Assignment: Pictures stay out; please output the remaining data exactly.

╔══

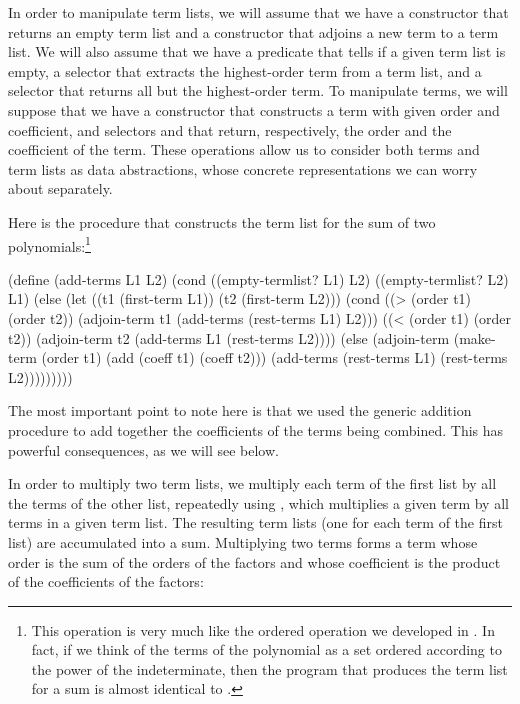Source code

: In order to manipulate term lists, we will assume that we have a constructor
 that returns an empty term list and a constructor
 that adjoins a new term to a term list.  We will also assume
that we have a predicate  that tells if a given term list
is empty, a selector  that extracts the highest-order term
from a term list, and a selector  that returns all but the
highest-order term.  To manipulate terms, we will suppose that we have a
constructor  that constructs a term with given order and
coefficient, and selectors  and  that return,
respectively, the order and the coefficient of the term.  These operations
allow us to consider both terms and term lists as data abstractions, whose
concrete representations we can worry about separately.

Here is the procedure that constructs the term list for the sum of two
polynomials:\footnote{This operation is very much like the ordered
 operation we developed in .  In
fact, if we think of the terms of the polynomial as a set ordered according to
the power of the indeterminate, then the program that produces the term list
for a sum is almost identical to .}

\begin{codeBlock}
(define (add-terms L1 L2)
  (cond ((empty-termlist? L1) L2)
        ((empty-termlist? L2) L1)
        (else
         (let ((t1 (first-term L1))
               (t2 (first-term L2)))
           (cond ((> (order t1) (order t2))
                  (adjoin-term
                   t1 (add-terms (rest-terms L1) L2)))
                 ((< (order t1) (order t2))
                  (adjoin-term
                   t2 (add-terms L1 (rest-terms L2))))
                 (else
                  (adjoin-term
                   (make-term (order t1)
                              (add (coeff t1)
                                   (coeff t2)))
                   (add-terms (rest-terms L1)
                              (rest-terms L2)))))))))
\end{codeBlock}

\noindent
The most important point to note here is that we used the generic addition
procedure  to add together the coefficients of the terms being
combined.  This has powerful consequences, as we will see below.

In order to multiply two term lists, we multiply each term of the first list by
all the terms of the other list, repeatedly using ,
which multiplies a given term by all terms in a given term list.  The resulting
term lists (one for each term of the first list) are accumulated into a sum.
Multiplying two terms forms a term whose order is the sum of the orders of the
factors and whose coefficient is the product of the coefficients of the
factors:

╚══

Result below:
Source code

: In order to manipulate term lists, we will assume that we have a constructor
 that returns an empty term list and a constructor
 that adjoins a new term to a term list.  We will also assume
that we have a predicate  that tells if a given term list
is empty, a selector  that extracts the highest-order term
from a term list, and a selector  that returns all but the
highest-order term.  To manipulate terms, we will suppose that we have a
constructor  that constructs a term with given order and
coefficient, and selectors  and  that return,
respectively, the order and the coefficient of the term.  These operations
allow us to consider both terms and term lists as data abstractions, whose
concrete representations we can worry about separately.

Here is the procedure that constructs the term list for the sum of two
polynomials:\footnote{This operation is very much like the ordered
 operation we developed in .  In
fact, if we think of the terms of the polynomial as a set ordered according to
the power of the indeterminate, then the program that produces the term list
for a sum is almost identical to .}

\begin{codeBlock}
(define (add-terms L1 L2)
  (cond ((empty-termlist? L1) L2)
        ((empty-termlist? L2) L1)
        (else
         (let ((t1 (first-term L1))
               (t2 (first-term L2)))
           (cond ((> (order t1) (order t2))
                  (adjoin-term
                   t1 (add-terms (rest-terms L1) L2)))
                 ((< (order t1) (order t2))
                  (adjoin-term
                   t2 (add-terms L1 (rest-terms L2))))
                 (else
                  (adjoin-term
                   (make-term (order t1)
                              (add (coeff t1)
                                   (coeff t2)))
                   (add-terms (rest-terms L1)
                              (rest-terms L2)))))))))
\end{codeBlock}

\noindent
The most important point to note here is that we used the generic addition
procedure  to add together the coefficients of the terms being
combined.  This has powerful consequences, as we will see below.

In order to multiply two term lists, we multiply each term of the first list by
all the terms of the other list, repeatedly using ,
which multiplies a given term by all terms in a given term list.  The resulting
term lists (one for each term of the first list) are accumulated into a sum.
Multiplying two terms forms a term whose order is the sum of the orders of the
factors and whose coefficient is the product of the coefficients of the
factors:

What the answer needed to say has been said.